John Plummer: "First, while there is certainly some Golden Dawn
influence in DF's work, the rituals of the SIL and its descendents
are *very* different, and hardly constitute any wholesale purloining
from the GD.
Very interesting. Since her stuff is Kabbalistic I got the
impression she started her own spinoff of the GD as so many others
did. I have not seen her bios and derived this impression from her
books.
John Plummer: "I think you are right to wonder about the results of
the some of the GD work. In many cases, it clearly led to inflated
magical personalities, and forms of inner work driven by the
complexes of the lower self.
So do you see this stuff as purely psychological (as Israel Regardie
maintained), or is there anything to all this "magical" stuff?
John Plummer: "Both DF and Waite fully acknowledged that, in
spiritual work, it is a matter of "Thy will be done" *not* "My will
be done."
Here is a thought for consideration: Max Freedom Long, Serge King,
and others who have written about the Higher Self all insist that it
assists but never insists. They claim we have some reason for being
here (an idea which I find somewhat less than solidly grounded in
evidence) and the HS will insist that we fulfill this mission,
whatever it is. But aside from that, it has no "will" per se.
Socrates said the same thing about his experience in Plato's
APOLOGY. His inner oracle occasionally forbade him to do this or
that (which makes it sound like conscience) but never urged him to do
anything.
I am of course using the word "will" in the sense of AC's "Magical
will", which is how I assume you are using it, rather than in the
sense of a ding an sich as Schopenhauer wrote it.
John Plummer: "Actually, it was as a result of seeing some of the
spiritual train wrecks in the GD which led DF to insist that
psychological health (including undertaking a course of therapy if
necessary)
The best I have been able to determine, the psychological risk is
that latent psychosis will flower into a psychotic break.

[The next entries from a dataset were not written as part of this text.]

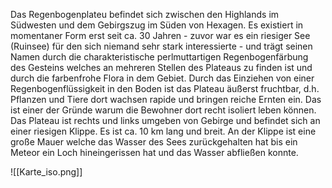 
Das Regenbogenplateu befindet sich zwischen den Highlands im Südwesten und dem Gebirgszug im Süden von Hexagen. Es existiert in momentaner Form erst seit ca. 30 Jahren - zuvor war es ein riesiger See (Ruinsee) für den sich niemand sehr stark interessierte - und trägt seinen Namen durch die charakteristische perlmuttartigen Regenbogenfärbung des Gesteins welches an mehreren Stellen des Plateaus zu finden ist und durch die farbenfrohe Flora in dem Gebiet. 
Durch das Einziehen von einer Regenbogenflüssigkeit in den Boden ist das Plateau äußerst fruchtbar, d.h. Pflanzen und Tiere dort wachsen rapide und bringen reiche Ernten ein. 
Das ist einer der Gründe warum die Bewohner dort recht isoliert leben können.
Das Plateau ist rechts und links umgeben von Gebirge und befindet sich an einer riesigen Klippe.
Es ist ca. 10 km lang und breit.
An der Klippe ist eine große Mauer welche das Wasser des Sees zurückgehalten hat bis ein Meteor ein Loch hineingerissen hat und das Wasser abfließen konnte.


![[Karte_iso.png]]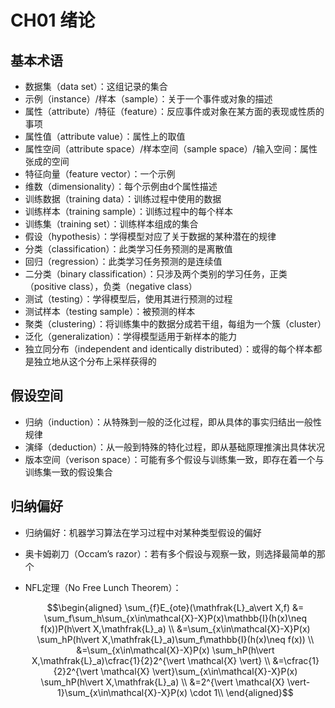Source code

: # CH01 绪论

## 基本术语

- 数据集（data set）：这组记录的集合
- 示例（instance）/样本（sample）：关于一个事件或对象的描述
- 属性（attribute）/特征（feature）：反应事件或对象在某方面的表现或性质的事项
- 属性值（attribute value）：属性上的取值
- 属性空间（attribute space）/样本空间（sample space）/输入空间：属性张成的空间
- 特征向量（feature vector）：一个示例
- 维数（dimensionality）：每个示例由d个属性描述
- 训练数据（training data）：训练过程中使用的数据
- 训练样本（training sample）：训练过程中的每个样本
- 训练集（training set）：训练样本组成的集合
- 假设（hypothesis）：学得模型对应了关于数据的某种潜在的规律
- 分类（classification）：此类学习任务预测的是离散值
- 回归（regression）：此类学习任务预测的是连续值
- 二分类（binary classification）：只涉及两个类别的学习任务，正类（positive class），负类（negative class）
- 测试（testing）：学得模型后，使用其进行预测的过程
- 测试样本（testing sample）：被预测的样本
- 聚类（clustering）：将训练集中的数据分成若干组，每组为一个簇（cluster）
- 泛化（generalization）：学得模型适用于新样本的能力
- 独立同分布（independent and identically distributed）：或得的每个样本都是独立地从这个分布上采样获得的

## 假设空间

- 归纳（induction）：从特殊到一般的泛化过程，即从具体的事实归结出一般性规律
- 演绎（deduction）：从一般到特殊的特化过程，即从基础原理推演出具体状况
- 版本空间（verison space）：可能有多个假设与训练集一致，即存在着一个与训练集一致的假设集合

## 归纳偏好

- 归纳偏好：机器学习算法在学习过程中对某种类型假设的偏好

- 奥卡姆剃刀（Occam’s razor）：若有多个假设与观察一致，则选择最简单的那个

- NFL定理（No Free Lunch Theorem）：

  $$\begin{aligned}
  \sum_{f}E_{ote}(\mathfrak{L}_a\vert X,f) &= \sum_f\sum_h\sum_{x\in\mathcal{X}-X}P(x)\mathbb{I}(h(x)\neq f(x))P(h\vert X,\mathfrak{L}_a) \\
  &=\sum_{x\in\mathcal{X}-X}P(x) \sum_hP(h\vert X,\mathfrak{L}_a)\sum_f\mathbb{I}(h(x)\neq f(x)) \\
  &=\sum_{x\in\mathcal{X}-X}P(x) \sum_hP(h\vert X,\mathfrak{L}_a)\cfrac{1}{2}2^{\vert \mathcal{X} \vert} \\
  &=\cfrac{1}{2}2^{\vert \mathcal{X} \vert}\sum_{x\in\mathcal{X}-X}P(x) \sum_hP(h\vert X,\mathfrak{L}_a) \\
  &=2^{\vert \mathcal{X} \vert-1}\sum_{x\in\mathcal{X}-X}P(x) \cdot 1\\
  \end{aligned}$$



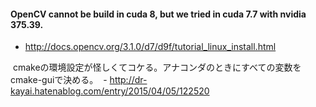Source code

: #### OpenCV cannot be build in cuda 8, but we tried in cuda 7.7 with nvidia 375.39.
  - http://docs.opencv.org/3.1.0/d7/d9f/tutorial_linux_install.html
  
  
  cmakeの環境設定が怪しくてコケる。アナコンダのときにすべての変数をcmake-guiで決める。
  - http://dr-kayai.hatenablog.com/entry/2015/04/05/122520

I am
doubtful "therapists" are competent enough or even honest enough to
cure a latent psychosis. (Or with most of them, much of anything
else.) So the presebce or absence of psychosis in one's family tree
(the disorder is believed to be genetic) would seem to be the key.
John Plummer: "I tend to think people get carried away with claims
that this rite, or that square or some magical alphabet is so
intrinsically dangerous or powerful or whatever.
According to Francis King people who did mess with the magic squares
from the Abramelin system did have trouble, and this was consistently
true of all the cases he was familiar with. I have no idea if it is
true or not, but I saw a documentary years ago in which the claim was
made that Boleskine House, where AC worked the Abramelin system, is
still the site of spooky goings on today.
The question is whether any of this stuff affects anything objective
to the operator or whether it is all self psyching. Chlordane is
dangerous whether one believes it is or not. If the GD stuff us mere
self hypnosis and nothing else, then it is either dangerous or not
depending on how much power one gives it. However, if it affects
anything in the objective world the case could be otherwise.
K. Paul Johnson: "Multiperpectivalists Unite!"
I cannot even pronounce it, let alone join it. Since W took power
via the supreme court I have found myself mysteriously unable to
pronounce "nuclear" without screwing it up and that is only three
syllables.
Not that it usually comes up in normal conversation.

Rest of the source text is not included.